Okay, after surfing through the net, I can almost confirm that there is not a single site that tells me whether captive portal hinders the use of a wifi repeater or not. Due to my limited knowledge of how the Wifi protocol works, I can't help but ask several questions that may seem redundant to some. Anyway, here they are:
Assumption:
There is a Wifi with a captive portal that requires users to login on a webpage before connecting to the Internet
Q1:
If I simply extend that Wifi signal with a portable Wifi repeater, will the new extended Wifi signal work? Why or why not?
Q2:
After I pass the captive portal on a desktop, can I set the desktop as an access point to let other devices use the corresponding signal to connect to the Internet? Why or why not? (If yes, will other devices need to login once again?)
Q3:
Only if the answer is affirmative to question 2:
If the captive portal allows 10 hours of continuous connection after a successful log in, can I first connect to that Wifi via a computer and a router which then I close the computer but the router is on (using ap mode and connecting to the Wifi) and let other devices connect to the extended signal and connect to the Internet?
Super thanks to your help.
The answer to Q1 and Q2 is "no" with almost any captive portal software, which authorizes clients based on their IP and/or MAC address.
Reason is that the repeater/range extender/PC needs two interfaces to extend the range of the wifi cell, one interface in STA mode and the other in AP mode. Therefore routing (or bridging) is needed to carry data from clients on the repeater to the router, on which the captive portal runs.
In case of routing, most often NAT is used by the repeater to avoid having static routes on the wifi hotspot. So the captive portal just sees one IP, namely the one of the repeater.
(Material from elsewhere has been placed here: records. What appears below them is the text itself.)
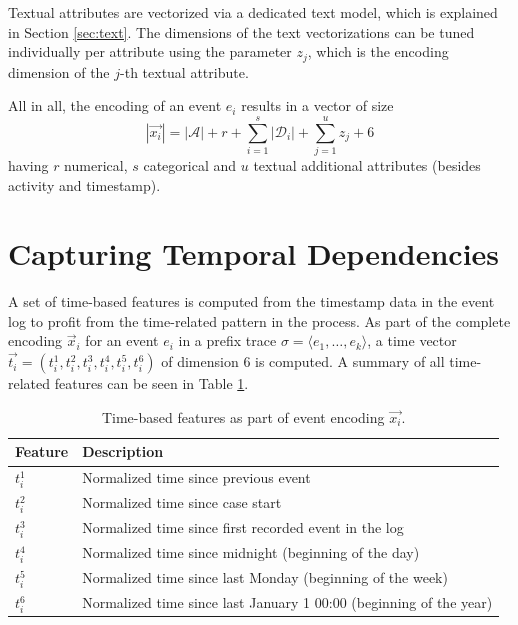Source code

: Textual attributes are vectorized via a dedicated text model, which is explained in Section \ref{sec:text}.
The dimensions of the text vectorizations can be tuned individually per attribute using the parameter $z_j$, which is the encoding dimension of the $j$-th textual attribute.

All in all, the encoding of an event $e_i$ results in a vector of size
\begin{equation*}
|\vec{x_i}|= |\mathcal{A}| + r + \sum_{i=1}^{s} |\mathcal{D}_i| + \sum_{j=1}^{u} z_j + 6
\end{equation*}
having $r$ numerical, $s$ categorical and $u$ textual additional attributes (besides activity and timestamp).


\section{Capturing Temporal Dependencies}\label{sec:time}

A set of time-based features is computed from the timestamp data in the event log to profit from the time-related pattern in the process.
As part of the complete encoding $\vec{x}_i$ for an event $e_i$ in a prefix trace $\sigma = \langle e_1, \dots, e_k \rangle$, a time vector $\vec{t_i} = (t_i^1, t_i^2,t_i^3,t_i^4,t_i^5,t_i^6)$ of dimension 6 is computed.
A summary of all time-related features can be seen in Table \ref{tab:time-features}.

\begin{table}[!htbp]
	\centering
	\begin{tabularx}{\textwidth}{l l}
		\toprule
		 \textbf{Feature} & \textbf{Description} \\
		 \midrule
		$t_i^1$ & Normalized time since previous event \\
		$t_i^2$ & Normalized time since case start\\
		$t_i^3$ & Normalized time since first recorded event in the log\\
		$t_i^4$ & Normalized time since midnight (beginning of the day)\\
		$t_i^5$ & Normalized time since last Monday (beginning of the week)\\
		$t_i^6$ & Normalized time since last January 1 00:00 (beginning of the year)\\
		\bottomrule
	\end{tabularx}
	\caption[Time-based features as part of the event encoding]{Time-based features as part of event encoding $\vec{x_i}$.}
	\label{tab:time-features}
\end{table}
But even if STA/AP interfaces are internally bridged together on the repeater to form one big IP network, the Ethernet frames from the repeater to the wifi hotspot carry only 3 MAC addresses: the source MAC address, the MAC address of the next hop and the destination MAC address. While the repeater sees the MAC address of the client connected to it as its source, it does not forward this MAC to the captive portal, but replaces it with its own MAC address (because when forwarding the repeater itself is the new source).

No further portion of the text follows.